→ **What the task requires**: Please report every line in the entries that contains the string "cosine".

(Input begins)

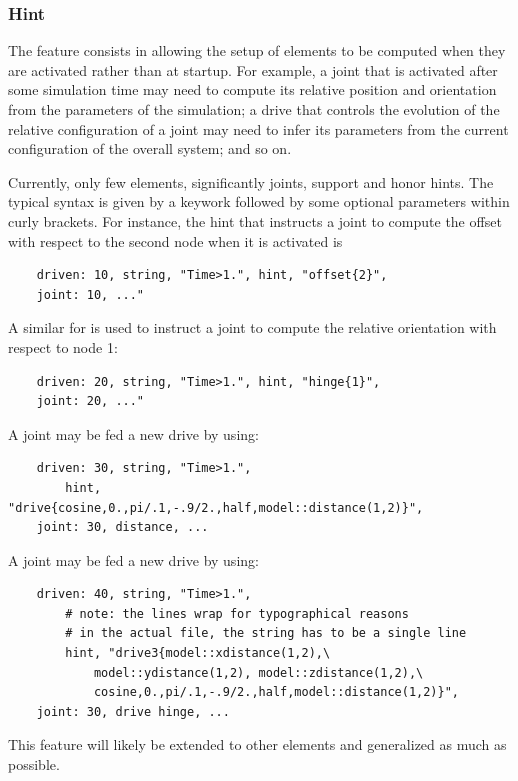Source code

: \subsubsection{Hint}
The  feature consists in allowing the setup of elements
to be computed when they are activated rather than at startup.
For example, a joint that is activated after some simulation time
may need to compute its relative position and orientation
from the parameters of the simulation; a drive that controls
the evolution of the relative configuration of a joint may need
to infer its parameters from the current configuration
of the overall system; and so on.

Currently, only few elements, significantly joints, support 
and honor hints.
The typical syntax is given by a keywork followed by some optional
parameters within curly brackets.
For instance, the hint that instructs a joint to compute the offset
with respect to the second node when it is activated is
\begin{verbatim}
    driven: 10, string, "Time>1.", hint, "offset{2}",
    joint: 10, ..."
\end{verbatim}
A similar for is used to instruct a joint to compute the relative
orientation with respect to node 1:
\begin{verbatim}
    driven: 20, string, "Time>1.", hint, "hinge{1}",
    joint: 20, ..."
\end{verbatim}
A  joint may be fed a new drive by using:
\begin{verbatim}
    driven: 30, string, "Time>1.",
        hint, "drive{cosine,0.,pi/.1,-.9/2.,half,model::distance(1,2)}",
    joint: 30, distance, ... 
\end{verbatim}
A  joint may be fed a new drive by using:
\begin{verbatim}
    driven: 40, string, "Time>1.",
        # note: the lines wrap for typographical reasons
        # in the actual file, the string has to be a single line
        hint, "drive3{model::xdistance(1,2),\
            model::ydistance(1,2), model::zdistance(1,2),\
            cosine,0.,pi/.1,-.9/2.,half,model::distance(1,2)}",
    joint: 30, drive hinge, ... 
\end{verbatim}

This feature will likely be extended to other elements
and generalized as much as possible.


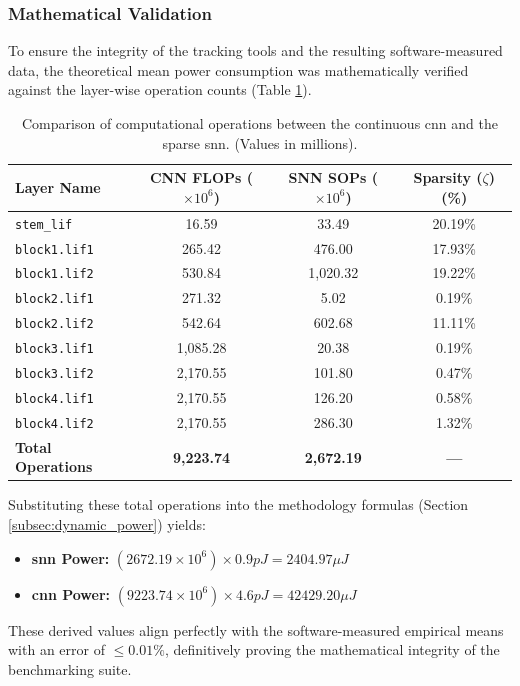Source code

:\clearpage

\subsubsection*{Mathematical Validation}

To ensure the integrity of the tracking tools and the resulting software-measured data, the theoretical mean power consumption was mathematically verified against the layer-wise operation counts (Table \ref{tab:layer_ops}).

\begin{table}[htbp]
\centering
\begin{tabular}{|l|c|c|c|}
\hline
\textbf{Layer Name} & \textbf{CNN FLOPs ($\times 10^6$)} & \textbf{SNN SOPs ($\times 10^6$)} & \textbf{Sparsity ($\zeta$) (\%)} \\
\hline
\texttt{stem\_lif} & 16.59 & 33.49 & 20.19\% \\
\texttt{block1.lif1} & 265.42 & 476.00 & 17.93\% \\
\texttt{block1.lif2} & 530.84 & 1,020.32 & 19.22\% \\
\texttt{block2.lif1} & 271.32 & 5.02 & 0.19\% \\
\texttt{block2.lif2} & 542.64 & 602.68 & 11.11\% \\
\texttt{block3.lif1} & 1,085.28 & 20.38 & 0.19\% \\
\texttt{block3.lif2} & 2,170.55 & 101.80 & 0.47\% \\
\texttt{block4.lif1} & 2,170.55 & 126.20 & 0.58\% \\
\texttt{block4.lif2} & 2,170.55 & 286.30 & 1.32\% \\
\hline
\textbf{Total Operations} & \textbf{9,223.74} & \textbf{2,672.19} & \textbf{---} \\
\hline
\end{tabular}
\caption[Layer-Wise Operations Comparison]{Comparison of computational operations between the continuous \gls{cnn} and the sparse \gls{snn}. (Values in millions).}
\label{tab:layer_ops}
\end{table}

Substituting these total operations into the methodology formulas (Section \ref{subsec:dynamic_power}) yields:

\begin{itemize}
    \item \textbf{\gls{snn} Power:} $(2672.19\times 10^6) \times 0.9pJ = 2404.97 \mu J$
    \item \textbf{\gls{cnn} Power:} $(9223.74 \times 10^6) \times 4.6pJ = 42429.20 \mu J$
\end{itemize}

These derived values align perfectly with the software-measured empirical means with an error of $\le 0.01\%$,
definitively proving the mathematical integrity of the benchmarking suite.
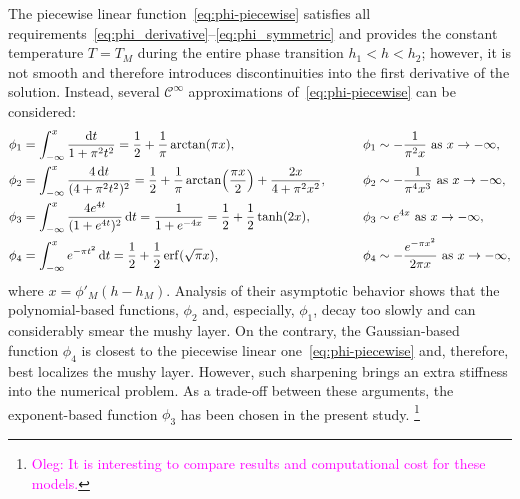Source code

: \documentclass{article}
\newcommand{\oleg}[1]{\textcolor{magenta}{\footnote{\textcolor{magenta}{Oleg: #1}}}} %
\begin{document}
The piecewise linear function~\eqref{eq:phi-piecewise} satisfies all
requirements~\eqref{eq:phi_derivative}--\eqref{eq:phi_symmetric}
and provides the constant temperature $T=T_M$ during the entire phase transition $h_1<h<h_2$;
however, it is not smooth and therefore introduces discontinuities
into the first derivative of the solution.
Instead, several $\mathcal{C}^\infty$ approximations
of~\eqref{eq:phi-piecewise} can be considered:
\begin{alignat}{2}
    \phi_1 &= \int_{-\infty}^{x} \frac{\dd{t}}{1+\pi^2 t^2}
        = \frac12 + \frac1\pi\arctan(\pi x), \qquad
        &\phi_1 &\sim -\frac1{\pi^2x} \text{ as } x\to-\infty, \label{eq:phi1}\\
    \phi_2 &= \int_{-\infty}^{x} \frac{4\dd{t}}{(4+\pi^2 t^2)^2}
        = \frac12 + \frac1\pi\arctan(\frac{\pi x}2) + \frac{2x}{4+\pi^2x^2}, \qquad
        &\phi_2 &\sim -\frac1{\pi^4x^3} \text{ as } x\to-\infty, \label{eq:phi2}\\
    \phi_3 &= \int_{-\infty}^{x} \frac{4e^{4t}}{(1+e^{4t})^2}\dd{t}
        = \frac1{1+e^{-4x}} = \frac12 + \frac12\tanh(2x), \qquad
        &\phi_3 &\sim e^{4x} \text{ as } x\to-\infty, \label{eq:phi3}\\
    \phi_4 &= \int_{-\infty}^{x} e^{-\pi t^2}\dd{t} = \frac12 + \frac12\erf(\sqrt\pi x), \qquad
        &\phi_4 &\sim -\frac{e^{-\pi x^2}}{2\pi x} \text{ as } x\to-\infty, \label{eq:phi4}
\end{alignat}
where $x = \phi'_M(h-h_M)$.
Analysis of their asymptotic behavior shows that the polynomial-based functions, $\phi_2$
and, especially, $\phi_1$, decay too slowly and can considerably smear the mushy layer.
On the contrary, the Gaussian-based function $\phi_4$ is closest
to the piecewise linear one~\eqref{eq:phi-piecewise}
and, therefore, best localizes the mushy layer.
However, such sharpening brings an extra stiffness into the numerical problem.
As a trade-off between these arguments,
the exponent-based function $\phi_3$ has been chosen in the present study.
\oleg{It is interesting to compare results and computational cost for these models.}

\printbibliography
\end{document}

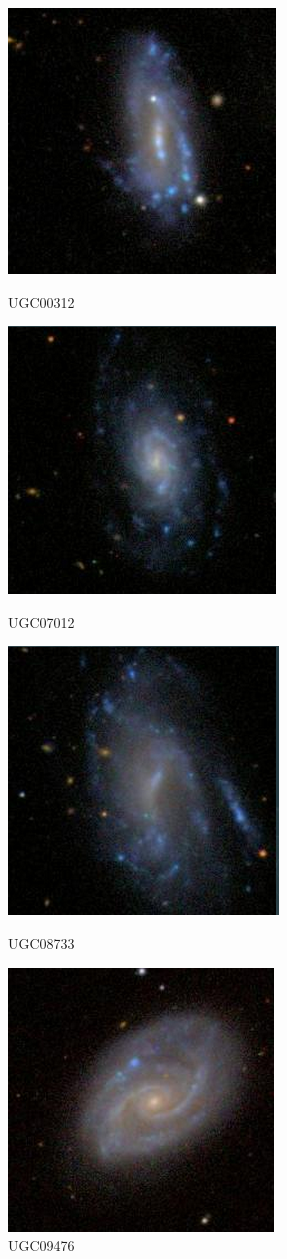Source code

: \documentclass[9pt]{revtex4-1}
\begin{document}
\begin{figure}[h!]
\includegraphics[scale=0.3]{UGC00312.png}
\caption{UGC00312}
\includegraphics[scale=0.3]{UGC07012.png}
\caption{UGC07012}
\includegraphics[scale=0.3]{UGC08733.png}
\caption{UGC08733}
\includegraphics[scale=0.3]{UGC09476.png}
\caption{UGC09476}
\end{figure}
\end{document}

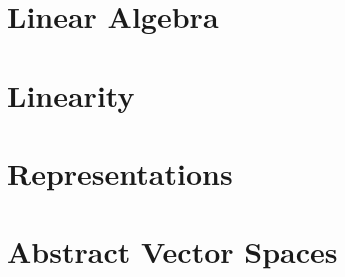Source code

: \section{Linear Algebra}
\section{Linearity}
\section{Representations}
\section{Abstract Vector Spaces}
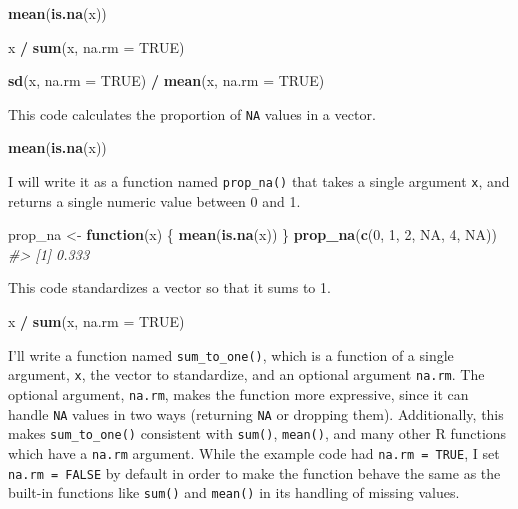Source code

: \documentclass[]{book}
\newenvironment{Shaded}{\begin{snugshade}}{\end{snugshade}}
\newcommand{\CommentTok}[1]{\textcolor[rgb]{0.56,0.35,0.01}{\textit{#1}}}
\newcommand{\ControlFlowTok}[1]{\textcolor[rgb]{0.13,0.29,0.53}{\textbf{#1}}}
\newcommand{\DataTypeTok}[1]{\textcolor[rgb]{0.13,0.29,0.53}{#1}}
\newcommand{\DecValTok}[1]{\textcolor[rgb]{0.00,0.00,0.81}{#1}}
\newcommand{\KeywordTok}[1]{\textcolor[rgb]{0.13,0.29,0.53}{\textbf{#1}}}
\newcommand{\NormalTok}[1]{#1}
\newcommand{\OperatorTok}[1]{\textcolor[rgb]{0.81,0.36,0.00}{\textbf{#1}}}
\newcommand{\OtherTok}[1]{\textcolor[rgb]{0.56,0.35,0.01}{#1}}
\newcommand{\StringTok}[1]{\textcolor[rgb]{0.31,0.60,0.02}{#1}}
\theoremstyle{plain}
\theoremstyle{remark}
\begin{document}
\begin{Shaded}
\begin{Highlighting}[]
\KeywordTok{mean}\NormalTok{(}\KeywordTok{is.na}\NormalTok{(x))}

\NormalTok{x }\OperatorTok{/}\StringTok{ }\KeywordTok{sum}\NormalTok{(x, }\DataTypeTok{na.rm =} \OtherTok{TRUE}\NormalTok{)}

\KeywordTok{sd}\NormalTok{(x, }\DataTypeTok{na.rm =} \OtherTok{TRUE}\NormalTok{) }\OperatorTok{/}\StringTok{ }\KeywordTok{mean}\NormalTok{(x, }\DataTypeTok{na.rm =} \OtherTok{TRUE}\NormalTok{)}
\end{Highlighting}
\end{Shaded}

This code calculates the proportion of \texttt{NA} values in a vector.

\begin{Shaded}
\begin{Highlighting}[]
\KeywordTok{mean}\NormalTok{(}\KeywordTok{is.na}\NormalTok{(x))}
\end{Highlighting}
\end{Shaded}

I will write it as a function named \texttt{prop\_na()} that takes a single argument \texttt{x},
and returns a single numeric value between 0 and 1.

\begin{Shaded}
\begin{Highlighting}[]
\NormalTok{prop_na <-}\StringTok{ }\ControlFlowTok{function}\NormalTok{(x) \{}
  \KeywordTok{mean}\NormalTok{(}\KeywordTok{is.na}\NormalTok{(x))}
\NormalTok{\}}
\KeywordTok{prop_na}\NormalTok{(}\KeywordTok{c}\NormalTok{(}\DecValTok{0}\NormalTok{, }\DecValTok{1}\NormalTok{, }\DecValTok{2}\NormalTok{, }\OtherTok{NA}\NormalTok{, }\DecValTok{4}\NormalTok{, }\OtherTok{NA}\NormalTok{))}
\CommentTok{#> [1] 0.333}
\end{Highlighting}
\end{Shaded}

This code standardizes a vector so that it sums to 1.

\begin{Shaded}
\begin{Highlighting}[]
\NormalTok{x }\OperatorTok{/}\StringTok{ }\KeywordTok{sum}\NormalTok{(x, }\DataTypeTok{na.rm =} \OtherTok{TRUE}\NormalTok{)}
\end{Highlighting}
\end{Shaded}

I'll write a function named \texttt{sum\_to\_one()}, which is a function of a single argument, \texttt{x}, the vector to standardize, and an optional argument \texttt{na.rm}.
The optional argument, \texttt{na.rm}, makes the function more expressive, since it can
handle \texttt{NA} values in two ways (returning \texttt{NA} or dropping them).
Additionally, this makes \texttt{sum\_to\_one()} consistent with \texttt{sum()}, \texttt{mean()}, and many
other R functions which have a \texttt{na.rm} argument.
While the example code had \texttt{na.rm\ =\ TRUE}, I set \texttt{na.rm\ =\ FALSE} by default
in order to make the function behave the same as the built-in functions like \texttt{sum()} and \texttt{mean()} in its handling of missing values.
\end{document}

(Input ends)

→ **Result for this exercise**:
        hint, "drive{cosine,0.,pi/.1,-.9/2.,half,model::distance(1,2)}",
            cosine,0.,pi/.1,-.9/2.,half,model::distance(1,2)}",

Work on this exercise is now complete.